## WHAT YOU HAVE TO DO
Work through the records that follow and return each line containing the word "absEnd".

ENTRIES SUPPLIED: Begin

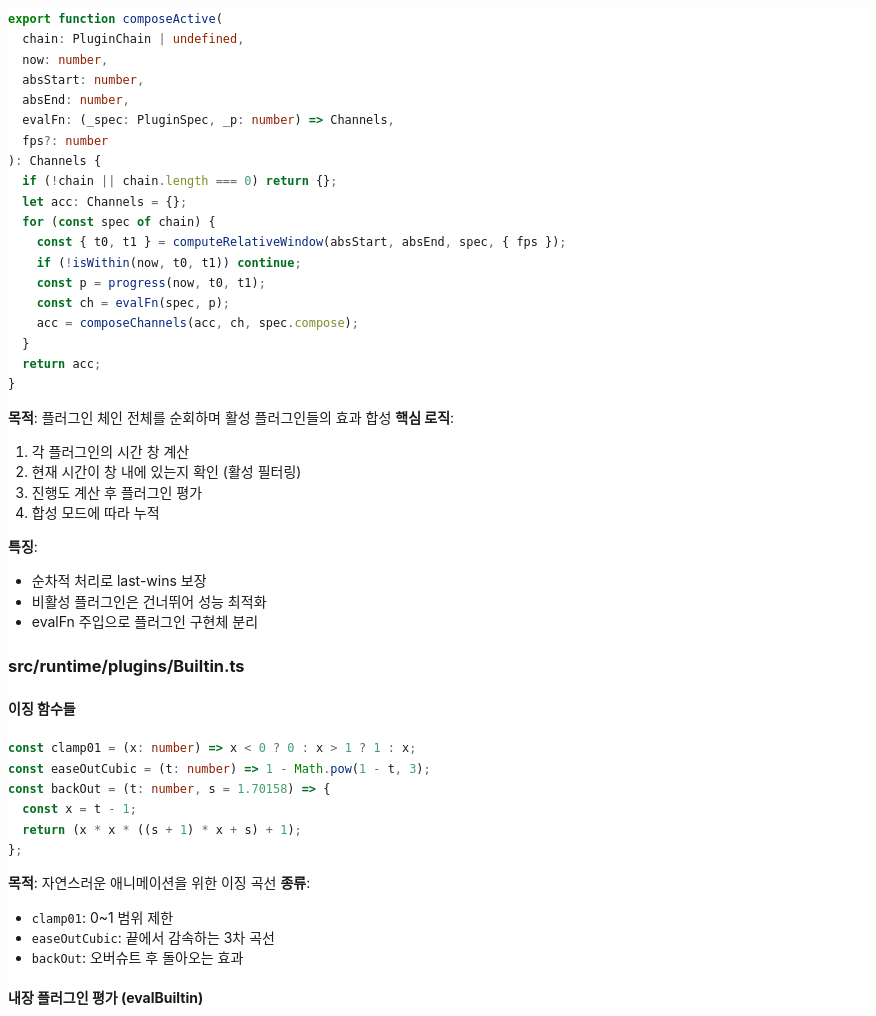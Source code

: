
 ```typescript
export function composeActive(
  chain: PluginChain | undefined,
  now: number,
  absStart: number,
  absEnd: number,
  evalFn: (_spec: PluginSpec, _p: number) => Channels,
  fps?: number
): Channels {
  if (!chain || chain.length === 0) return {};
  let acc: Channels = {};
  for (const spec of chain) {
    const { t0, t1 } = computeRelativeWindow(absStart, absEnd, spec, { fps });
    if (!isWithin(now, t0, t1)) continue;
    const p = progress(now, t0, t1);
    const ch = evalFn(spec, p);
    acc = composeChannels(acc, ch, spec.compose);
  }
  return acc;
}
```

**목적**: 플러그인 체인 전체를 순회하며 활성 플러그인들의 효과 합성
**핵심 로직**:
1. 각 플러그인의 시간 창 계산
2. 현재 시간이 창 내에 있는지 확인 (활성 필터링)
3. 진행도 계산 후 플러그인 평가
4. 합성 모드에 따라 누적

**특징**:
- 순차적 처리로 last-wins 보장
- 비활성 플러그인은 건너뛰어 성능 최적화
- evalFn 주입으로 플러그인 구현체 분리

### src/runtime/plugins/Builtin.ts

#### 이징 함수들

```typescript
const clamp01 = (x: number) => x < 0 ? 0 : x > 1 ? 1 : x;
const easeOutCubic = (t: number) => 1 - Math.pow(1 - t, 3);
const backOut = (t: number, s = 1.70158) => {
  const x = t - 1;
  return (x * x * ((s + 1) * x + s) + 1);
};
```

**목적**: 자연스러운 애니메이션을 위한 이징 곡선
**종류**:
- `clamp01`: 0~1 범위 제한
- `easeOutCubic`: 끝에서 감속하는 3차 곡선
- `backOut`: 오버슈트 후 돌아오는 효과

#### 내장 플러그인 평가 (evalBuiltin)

ENTRIES SUPPLIED: End

## RESULT OF THIS EXERCISE
  absEnd: number,
    const { t0, t1 } = computeRelativeWindow(absStart, absEnd, spec, { fps });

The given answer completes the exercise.